Why You (and the Planet) Really Need a Heat Pump

Our descendants will look back on this time in human history with a mixture of confusion and disgust. Americans spend around 90 percent of their time in indoor spaces, which we heat by burning fossil fuels that also warm the planet and sully the air of our homes. Our descendants will be especially confused because for years we’ve had easy access to a cleaner, more efficient alternative: the fully electric heat pump.

At long last, though, the humble heat pump is exploding in popularity. Unlike a boiler or furnace, which burn fossil fuels to produce heat, this device transfers heat through an outdoor unit into the indoor space. (It looks a bit like a traditional air conditioner.) In the winter, a heat pump extracts heat from outdoor air, but it can be reversed in the summer to pump heat out, providing cooling. Exchanging heat in this way is much more efficient than generating it.

Last year, 4 million heat pumps were installed in the US, up from 1.7 million in 2012. Europe, too, is coming around to the heat pump, with sales increasing 28 percent in Germany in 2021 and 60 percent in Poland. That’s no small feat, given the global pandemic slowdown, and it’s just the beginning of growth, especially with Europe’s push for energy independence from Russia amid the war in Ukraine.

“Heat pumps are a few years behind electric vehicles but really deserve similar attention and could deliver very sizable reductions in emissions if we deployed them much more rapidly,” says Jan Rosenow, director of European programs at the Regulatory Assistance Project, an NGO dedicated to the transition to clean energy.

Here’s how heat pumps work, how governments can use them to reduce emissions, and how you can get your hands on one.

Moving Heat, Not Making It

A heat pump works on the same principle as a refrigerator, which keeps your food cold not by pumping cool air in, but by pumping warm air out. The heat you feel on the outside of the machine is actually being transferred away. Similarly, a heat pump can cool a building by moving hot air out. Or, in the winter, a heat pump can warm a building by operating as a sort of “reverse refrigerator,” extracting heat from even cold outdoor air and bringing it inside. (That’s putting it simply—the engineering involved is rather complex.)

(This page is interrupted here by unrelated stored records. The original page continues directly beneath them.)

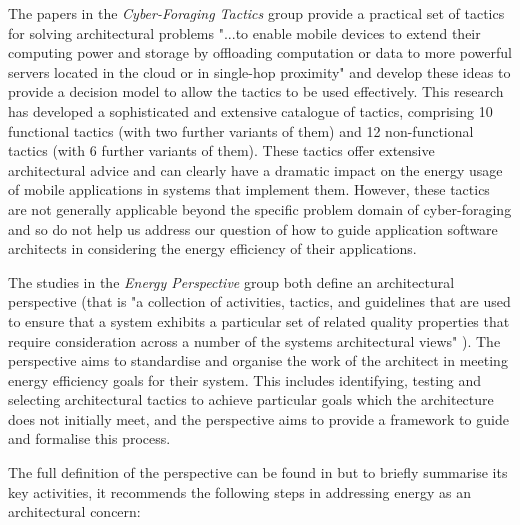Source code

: The papers in the \emph{Cyber-Foraging Tactics} group provide a practical set of tactics for solving architectural problems "...to enable mobile devices to extend their computing power and storage by offloading computation or data to more powerful servers located in the cloud or in single-hop proximity" \cite{lewis2015-foragingtactics} and develop these ideas to provide a decision model to allow the tactics to be used effectively.  This research has developed a sophisticated and extensive catalogue of tactics, comprising 10 functional tactics (with two further variants of them) and 12 non-functional tactics (with 6 further variants of them).  These tactics offer extensive architectural advice and can clearly have a dramatic impact on the energy usage of mobile applications in systems that implement them.  However, these tactics are not generally applicable beyond the specific problem domain of cyber-foraging and so do not help us address our question of how to guide application software architects in considering the energy efficiency of their applications.

The studies in the \emph{Energy Perspective} group both define an architectural perspective (that is "a collection of activities, tactics, and guidelines that are used to ensure that a system exhibits a particular set of related quality properties that require consideration across a number of the systems architectural views" \cite{woods2005-perspectives}).  The perspective aims to standardise and organise the work of the architect in meeting energy efficiency goals for their system.  This includes identifying, testing and selecting architectural tactics to achieve particular goals which the architecture does not initially meet, and the perspective aims to provide a framework to guide and formalise this process.

The full definition of the perspective can be found in \cite{jagroep2017-energyperspective} but to briefly summarise its key activities, it recommends the following steps in addressing energy as an architectural concern:


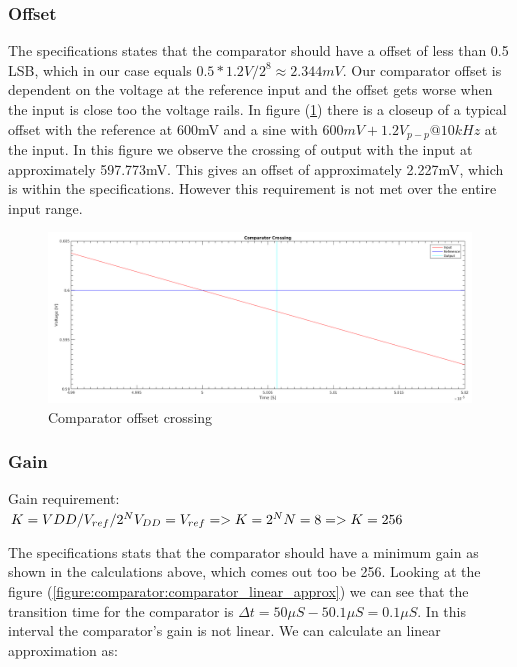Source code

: \documentclass[english, 12pt, a4paper]{ifimaster}
\begin{document}
\subsubsection{Offset}
The specifications states that the comparator should have a offset of less than 0.5 LSB, which in our case equals \(0.5 * 1.2V/2^8 \approx 2.344mV\). 
Our comparator offset is dependent on the voltage at the reference input and the offset gets worse when the input is close too the voltage rails.
In figure (\ref{figure:comparator:comparator_crossing}) there is a closeup of a typical offset with the reference at 600mV and a sine with \(600mV +    1.2V_{p-p} @ 10kHz\) at the input. 
In this figure we observe the crossing of output with the input at approximately 597.773mV. This gives an offset of approximately 2.227mV, which is within the specifications. 
However this requirement is not met over the entire input range.

\begin{figure}[!ht]
    \centering
    \includegraphics[width=\textwidth]{img/comparator/comparator_crossing}
    \caption{Comparator offset crossing}
    \label{figure:comparator:comparator_crossing}
\end{figure}


\subsubsection{Gain}

Gain requirement: \\

\noindent
\begin{math}
K = VDD/V_{ref}/2^N \\
V_{DD} = V_{ref} => K = 2^N \\
N = 8 => K = 256 \\
\end{math}

\noindent
The specifications stats that the comparator should have a minimum gain as shown in the calculations above, which comes out too be 256.
Looking at the figure (\ref{figure:comparator:comparator_linear_approx}) we can see that the transition time for the comparator is \(\Delta t = 50\mu S - 50.1\mu S = 0.1\mu S \).
In this interval the comparator's gain is not linear. We can calculate an linear approximation as:
\end{document}

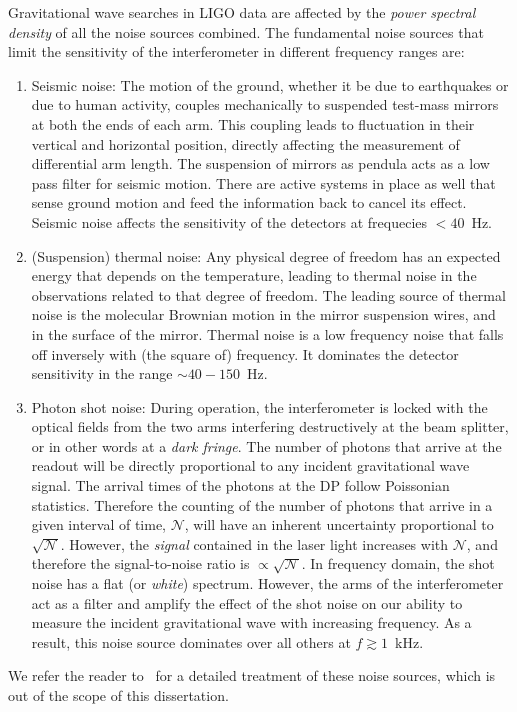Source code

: Gravitational wave searches in LIGO data are affected by the {\it power
spectral density} of all the noise sources combined. The fundamental noise 
sources that limit the sensitivity of the interferometer in different frequency
ranges are:
% 
\begin{enumerate}
 \item Seismic noise:
 The motion of the ground, whether it be due to earthquakes or due to human 
 activity, couples mechanically to suspended test-mass mirrors at both the ends
 of each arm. This coupling leads to fluctuation in their vertical and horizontal
 position, directly affecting the measurement of differential arm length.
 The suspension of mirrors as pendula acts as a low pass filter for seismic
 motion. There are active systems in place as well that sense ground motion and 
 feed the information back to cancel its effect. Seismic noise affects the 
 sensitivity of the detectors at frequecies  $< 40$~Hz.
 \item (Suspension) thermal noise:
 Any physical degree of freedom has an expected energy that depends on the temperature,
 leading to thermal noise in the observations related to that degree of freedom.
 The leading source of thermal noise is the molecular Brownian motion in the
 mirror suspension wires, and in the surface of the mirror. Thermal noise is 
 a low frequency noise that falls off inversely with (the square of) frequency. 
 It dominates  the detector sensitivity in the range $\sim 40-150$~Hz.
 \item Photon shot noise:
 During operation, the interferometer is locked 
 with the optical fields from the two arms interfering destructively at the
 beam splitter, or in other words at a {\it dark fringe}. The number of photons
 that arrive at the readout will be directly proportional to any incident
 gravitational wave signal. The arrival times of the photons at the DP 
 follow Poissonian statistics. Therefore the counting of the number of
 photons that arrive in a given interval of time, $\mathcal{N}$, will have an 
 inherent uncertainty proportional to $\sqrt{\mathcal{N}}$. However, the {\it signal}
 contained in the laser light increases with $\mathcal{N}$, and therefore the 
 signal-to-noise ratio is $\propto \sqrt{\mathcal{N}}$.
 In frequency domain, the shot noise has a flat (or {\it white}) spectrum. 
 However, the arms of the interferometer act as a filter and amplify the effect
 of the shot noise on our ability to measure the incident gravitational wave
 with increasing frequency. As a result, this noise source dominates over all
 others at $f\gtrsim 1$~kHz.
\end{enumerate}
% 
We refer the reader to~\cite{Saulson:1995zi} for a detailed treatment of these
noise sources, which is out of the scope of this dissertation. 

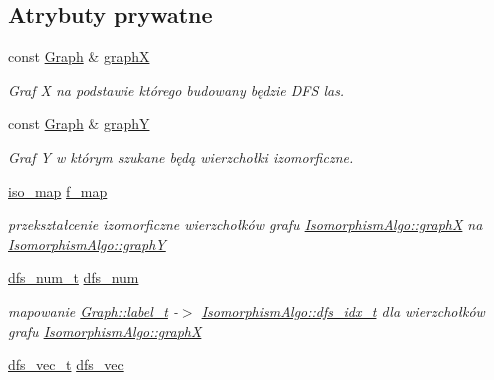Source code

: \subsection*{Atrybuty prywatne}
\begin{DoxyCompactItemize}
\item 
const \hyperlink{classGraph}{Graph} \& \hyperlink{classIsomorphismAlgo_a78bc7264b0a6a264b0343209b3ca3647}{graph\-X}
\begin{DoxyCompactList}\small\item\em Graf X na podstawie którego budowany będzie D\-F\-S las. \end{DoxyCompactList}\item 
const \hyperlink{classGraph}{Graph} \& \hyperlink{classIsomorphismAlgo_a7656ae201d816e62edda60462cdb3a6e}{graph\-Y}
\begin{DoxyCompactList}\small\item\em Graf Y w którym szukane będą wierzchołki izomorficzne. \end{DoxyCompactList}\item 
\hyperlink{classIsomorphismAlgo_ad95c1101cd4ef09d4a581d8fbe44aff0}{iso\-\_\-map} \hyperlink{classIsomorphismAlgo_a75072a3ecb3b6ed97207b016a83b8571}{f\-\_\-map}
\begin{DoxyCompactList}\small\item\em przekształcenie izomorficzne wierzchołków grafu \hyperlink{classIsomorphismAlgo_a78bc7264b0a6a264b0343209b3ca3647}{Isomorphism\-Algo\-::graph\-X} na \hyperlink{classIsomorphismAlgo_a7656ae201d816e62edda60462cdb3a6e}{Isomorphism\-Algo\-::graph\-Y} \end{DoxyCompactList}\item 
\hyperlink{classIsomorphismAlgo_a848c1d965a1c201d768513f756629bbe}{dfs\-\_\-num\-\_\-t} \hyperlink{classIsomorphismAlgo_a4de551ab18fc95ef86ea8c79260656b2}{dfs\-\_\-num}
\begin{DoxyCompactList}\small\item\em mapowanie \hyperlink{classGraph_a2237a0ada8484c37b8200c0e3685ca71}{Graph\-::label\-\_\-t} -\/$>$ \hyperlink{classIsomorphismAlgo_ab4ec6489271a99fae3bd2476b22ef35b}{Isomorphism\-Algo\-::dfs\-\_\-idx\-\_\-t} dla wierzchołków grafu \hyperlink{classIsomorphismAlgo_a78bc7264b0a6a264b0343209b3ca3647}{Isomorphism\-Algo\-::graph\-X} \end{DoxyCompactList}\item 
\hyperlink{classIsomorphismAlgo_a906dbedec7eb2192c4a8963323031704}{dfs\-\_\-vec\-\_\-t} \hyperlink{classIsomorphismAlgo_affd06f1251c222a483b7188313a11193}{dfs\-\_\-vec}

\end{DoxyCompactItemize}
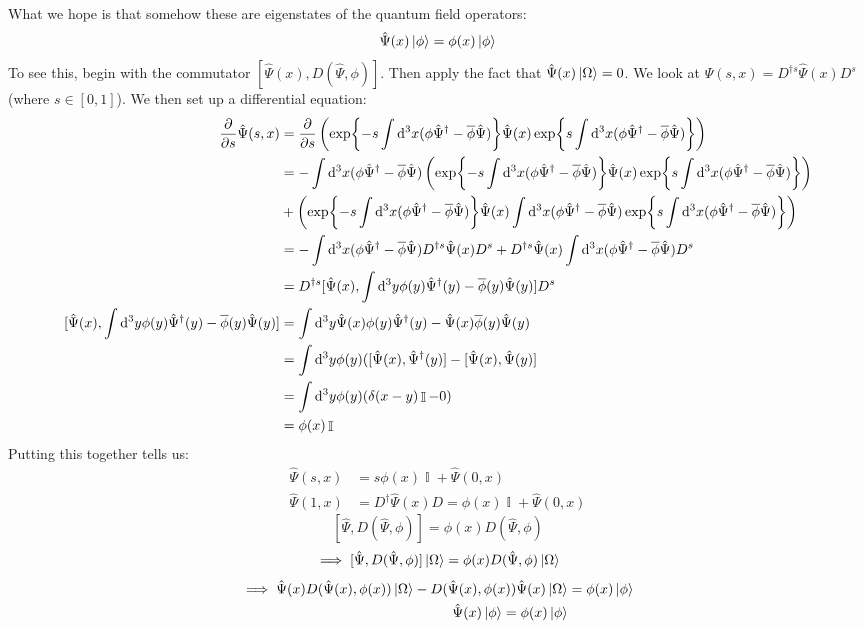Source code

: \documentclass{article}
\DeclareMathOperator{\II}{\mathbb{I}}
\begin{document}
What we hope is that somehow these are eigenstates of the quantum field operators:
\begin{equation}
\hat\Psi(x)\ket{\phi} = \phi(x) \ket{\phi}
\end{equation}
To see this, begin with the commutator $[\hat\Psi(x),D(\hat\Psi,\phi)]$. Then apply the fact that $\hat\Psi(x)\ket{\Omega}=0$. We look at $\hat\Psi(s,x) = D^{\dagger s}\hat \Psi(x)D^s$ (where $s \in [0,1]$). We then set up a differential equation:
\begin{align*}
\pdv{s}\hat\Psi(s,x) &= \pdv{s}\left(\exp{-s\int \dd^3 x (\phi\hat\Psi^\dagger-\overline\phi\hat\Psi)} \hat\Psi(x) \exp{s\int \dd^3 x (\phi\hat\Psi^\dagger-\overline\phi\hat\Psi)}\right)\\
&= -\int \dd^3 x (\phi\hat\Psi^\dagger-\overline\phi\hat\Psi) \left(\exp{-s\int \dd^3 x (\phi\hat\Psi^\dagger-\overline\phi\hat\Psi)} \hat\Psi(x) \exp{s\int \dd^3 x (\phi\hat\Psi^\dagger-\overline\phi\hat\Psi)}\right)\\
&+\left(\exp{-s\int \dd^3 x (\phi\hat\Psi^\dagger-\overline\phi\hat\Psi)}\hat\Psi(x)  \int \dd^3 x (\phi\hat\Psi^\dagger-\overline\phi\hat\Psi) \exp{s\int \dd^3 x (\phi\hat\Psi^\dagger-\overline\phi\hat\Psi)}\right)\\
&= -\int \dd^3 x (\phi\hat\Psi^\dagger-\overline\phi\hat\Psi) D^{\dagger s} \hat\Psi(x)D^s+ D^{\dagger s}\hat\Psi(x)\int \dd^3 x (\phi\hat\Psi^\dagger-\overline\phi\hat\Psi)D^s\\
&= D^{\dagger s} [\hat\Psi(x),\int \dd^3 y \phi(y)\hat\Psi^\dagger(y)-\overline\phi(y)\hat\Psi(y)]D^s\\
[\hat\Psi(x),\int \dd^3 y \phi(y)\hat\Psi^\dagger(y)-\overline\phi(y)\hat\Psi(y)] &= \int \dd^3 y \hat\Psi(x)\phi(y)\hat\Psi^\dagger(y)-\hat\Psi(x)\overline\phi(y)\hat\Psi(y)\\
&= \int\dd^3 y \phi(y)([\hat\Psi(x),\hat\Psi^\dagger(y)]-[\hat\Psi(x),\hat\Psi(y)]\\
&= \int \dd^3 y \phi(y)(\delta(x-y)\II-0)\\
&= \phi(x)\II
\end{align*}
Putting this together tells us:
\begin{align}
\hat\Psi(s,x)&=s\phi(x)\II+\hat\Psi(0,x)\\
\hat\Psi(1,x)&=D^\dagger \hat\Psi(x) D = \phi(x)\II+\hat\Psi(0,x)
\end{align}
\[[\hat\Psi,D(\hat\Psi,\phi)] = \phi(x)D(\hat\Psi,\phi)\]
\[\implies [\hat\Psi,D(\hat\Psi,\phi)]\ket{\Omega} = \phi(x)D(\hat\Psi,\phi)\ket{\Omega}\]
\begin{align}
\implies \hat\Psi(x) D(\hat\Psi(x),\phi(x))\ket{\Omega} - D(\hat\Psi(x),\phi(x))\hat\Psi(x)\ket{\Omega} &= \phi(x)\ket{\phi}\\
\hat\Psi(x)\ket{\phi}=\phi(x)\ket{\phi}
\end{align}
\end{document}
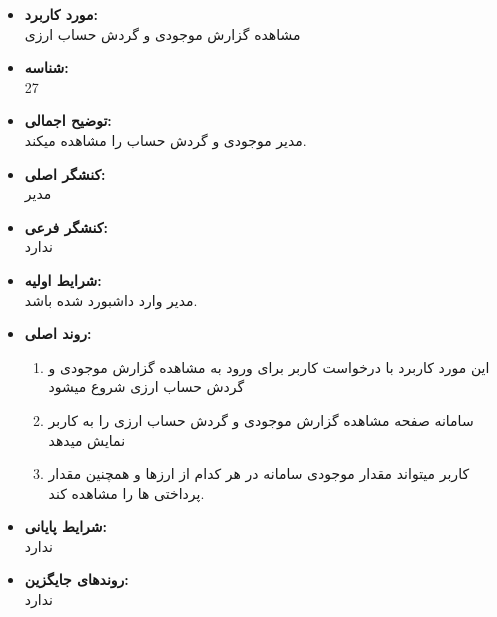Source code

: \documentclass{article}
\begin{document}
\begin{itemize}
\item \textbf{مورد کاربرد:}\\
مشاهده گزارش موجودی و گردش حساب ارزی
\item \textbf{شناسه:}\\
27
\item \textbf{توضیح اجمالی:}\\
مدیر موجودی و گردش حساب را مشاهده میکند.
\item \textbf{کنشگر اصلی:}\\
مدیر
\item \textbf{کنشگر فرعی:}\\
ندارد
\item \textbf{شرایط اولیه:}\\
مدیر وارد داشبورد شده باشد.
\item \textbf{روند اصلی:}\\
\begin{enumerate}
\item  این مورد کاربرد با درخواست کاربر برای ورود به مشاهده گزارش موجودی و گردش حساب ارزی شروع میشود
\item سامانه صفحه مشاهده گزارش موجودی و گردش حساب ارزی را به کاربر نمایش میدهد
\item کاربر میتواند مقدار موجودی سامانه در هر کدام از ارزها و همچنین مقدار پرداختی ها را مشاهده کند.
\end{enumerate}
\item \textbf{شرایط پایانی:}\\ 
ندارد
\item \textbf{روندهای جایگزین:}\\
ندارد
\end{itemize}
\noindent\makebox[\linewidth]{\rule{\paperwidth}{0.4pt}}
\end{document}
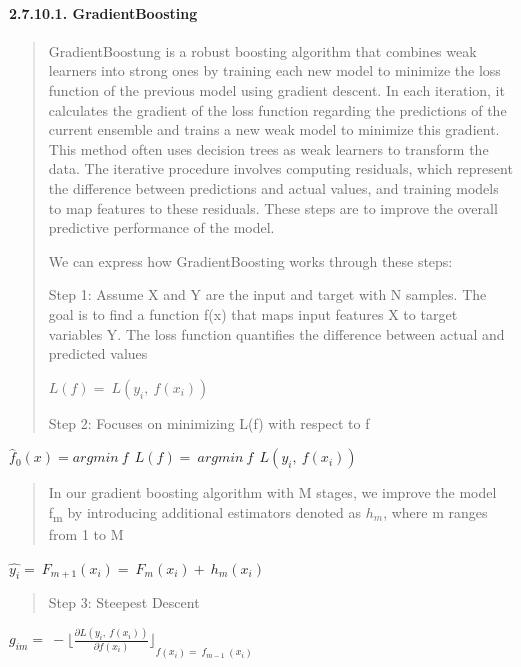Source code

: \documentclass[
]{article}
\begin{document}
\hypertarget{gradientboosting}{%
\paragraph{\texorpdfstring{\textbf{2.7.10.1.
GradientBoosting}}{2.7.10.1. GradientBoosting}}\label{gradientboosting}}

\begin{quote}
GradientBoostung is a robust boosting algorithm that combines weak
learners into strong ones by training each new model to minimize the
loss function of the previous model using gradient descent. In each
iteration, it calculates the gradient of the loss function regarding the
predictions of the current ensemble and trains a new weak model to
minimize this gradient. This method often uses decision trees as weak
learners to transform the data. The iterative procedure involves
computing residuals, which represent the difference between predictions
and actual values, and training models to map features to these
residuals. These steps are to improve the overall predictive performance
of the model.

We can express how GradientBoosting works through these steps:

Step 1: Assume X and Y are the input and target with N samples. The goal
is to find a function f(x) that maps input features X to target
variables Y. The loss function quantifies the difference between actual
and predicted values

\(L(f) = \ L(y_{i},\ f\left( x_{i} \right))\)

Step 2: Focuses on minimizing L(f) with respect to f
\end{quote}

\({\widehat{f}}_{0}(x) = argmin\ f\ \ L(f) = \ argmin\ f\ \ L(y_{i},\ f\left( x_{i} \right))\)

\begin{quote}
In our gradient boosting algorithm with M stages, we improve the model
f\textsubscript{m} by introducing additional estimators denoted as
\(h_{m}\), where m ranges from 1 to M
\end{quote}

\(\widehat{y_{i}} = \ F_{m + 1}\left( x_{i} \right) = \ F_{m}\left( x_{i} \right) + \ h_{m}\left( x_{i} \right)\)

\begin{quote}
Step 3: Steepest Descent
\end{quote}

\(g_{im} = \  - {\lfloor\frac{\partial L(y_{i},\ f\left( x_{i} \right))}{\partial f(x_{i})}\rfloor}_{f\left( x_{i} \right) = \ f_{m - 1}\ (x_{i})}\)
\end{document}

“The air may be relatively cold, but it’s transferring heat from that cold air into your home,” says Randal Newton, vice president of engineering of Trane Technologies, which makes heat pumps. “Your refrigerator is cold, and it’s still transferring heat into your kitchen from that cold box.”

Home heat pumps can even run on the geothermal energy in your backyard. Instead of exchanging heat with the air, a geothermal pump uses plastic pipes buried in the yard to exchange heat with the land itself. (You don’t have to live on top of a hot spring; once you get four or five feet deep in the ground, it stays at a fairly constant temperature year-round.)